Please copy every line with the string "Merge" from the entries below.

EXCERPTED DATA:

___

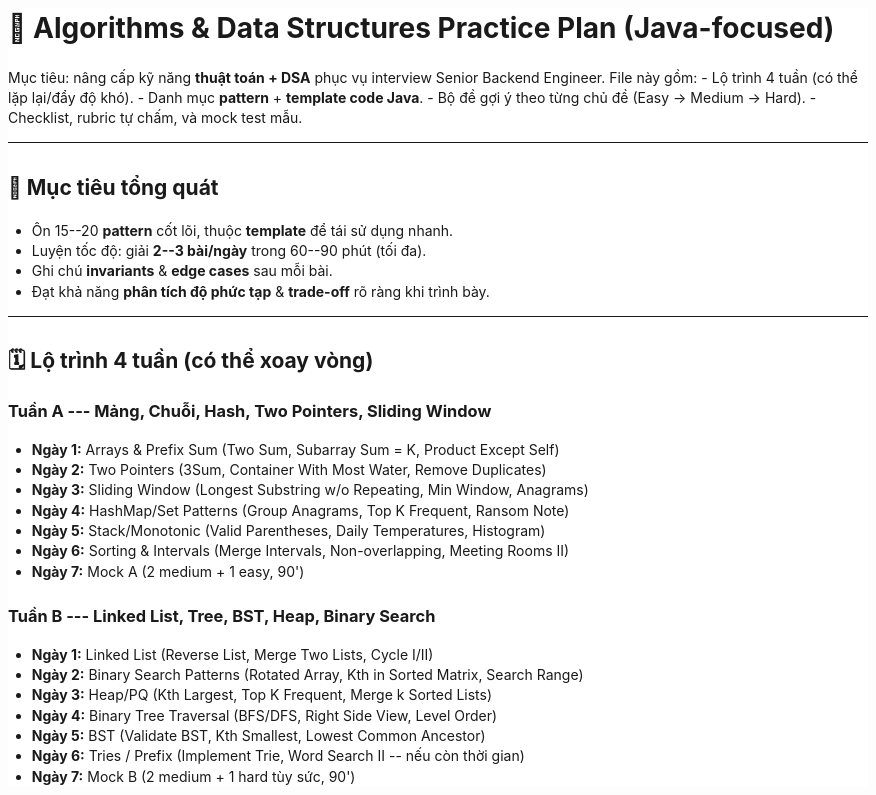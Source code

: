 # 📘 Algorithms & Data Structures Practice Plan (Java-focused)

Mục tiêu: nâng cấp kỹ năng **thuật toán + DSA** phục vụ interview Senior
Backend Engineer. File này gồm: - Lộ trình 4 tuần (có thể lặp lại/đẩy độ
khó). - Danh mục **pattern** + **template code Java**. - Bộ đề gợi ý
theo từng chủ đề (Easy → Medium → Hard). - Checklist, rubric tự chấm, và
mock test mẫu.

------------------------------------------------------------------------

## 🎯 Mục tiêu tổng quát

-   Ôn 15--20 **pattern** cốt lõi, thuộc **template** để tái sử dụng
    nhanh.
-   Luyện tốc độ: giải **2--3 bài/ngày** trong 60--90 phút (tối đa).
-   Ghi chú **invariants** & **edge cases** sau mỗi bài.
-   Đạt khả năng **phân tích độ phức tạp** & **trade-off** rõ ràng khi
    trình bày.

------------------------------------------------------------------------

## 🗓️ Lộ trình 4 tuần (có thể xoay vòng)

### Tuần A --- Mảng, Chuỗi, Hash, Two Pointers, Sliding Window

-   **Ngày 1:** Arrays & Prefix Sum (Two Sum, Subarray Sum = K, Product
    Except Self)
-   **Ngày 2:** Two Pointers (3Sum, Container With Most Water, Remove
    Duplicates)
-   **Ngày 3:** Sliding Window (Longest Substring w/o Repeating, Min
    Window, Anagrams)
-   **Ngày 4:** HashMap/Set Patterns (Group Anagrams, Top K Frequent,
    Ransom Note)
-   **Ngày 5:** Stack/Monotonic (Valid Parentheses, Daily Temperatures,
    Histogram)
-   **Ngày 6:** Sorting & Intervals (Merge Intervals, Non-overlapping,
    Meeting Rooms II)
-   **Ngày 7:** Mock A (2 medium + 1 easy, 90')

### Tuần B --- Linked List, Tree, BST, Heap, Binary Search

-   **Ngày 1:** Linked List (Reverse List, Merge Two Lists, Cycle I/II)
-   **Ngày 2:** Binary Search Patterns (Rotated Array, Kth in Sorted
    Matrix, Search Range)
-   **Ngày 3:** Heap/PQ (Kth Largest, Top K Frequent, Merge k Sorted
    Lists)
-   **Ngày 4:** Binary Tree Traversal (BFS/DFS, Right Side View, Level
    Order)
-   **Ngày 5:** BST (Validate BST, Kth Smallest, Lowest Common Ancestor)
-   **Ngày 6:** Tries / Prefix (Implement Trie, Word Search II -- nếu
    còn thời gian)
-   **Ngày 7:** Mock B (2 medium + 1 hard tùy sức, 90')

___

WRITTEN ANSWER:
-   **Ngày 6:** Sorting & Intervals (Merge Intervals, Non-overlapping,
-   **Ngày 1:** Linked List (Reverse List, Merge Two Lists, Cycle I/II)
-   **Ngày 3:** Heap/PQ (Kth Largest, Top K Frequent, Merge k Sorted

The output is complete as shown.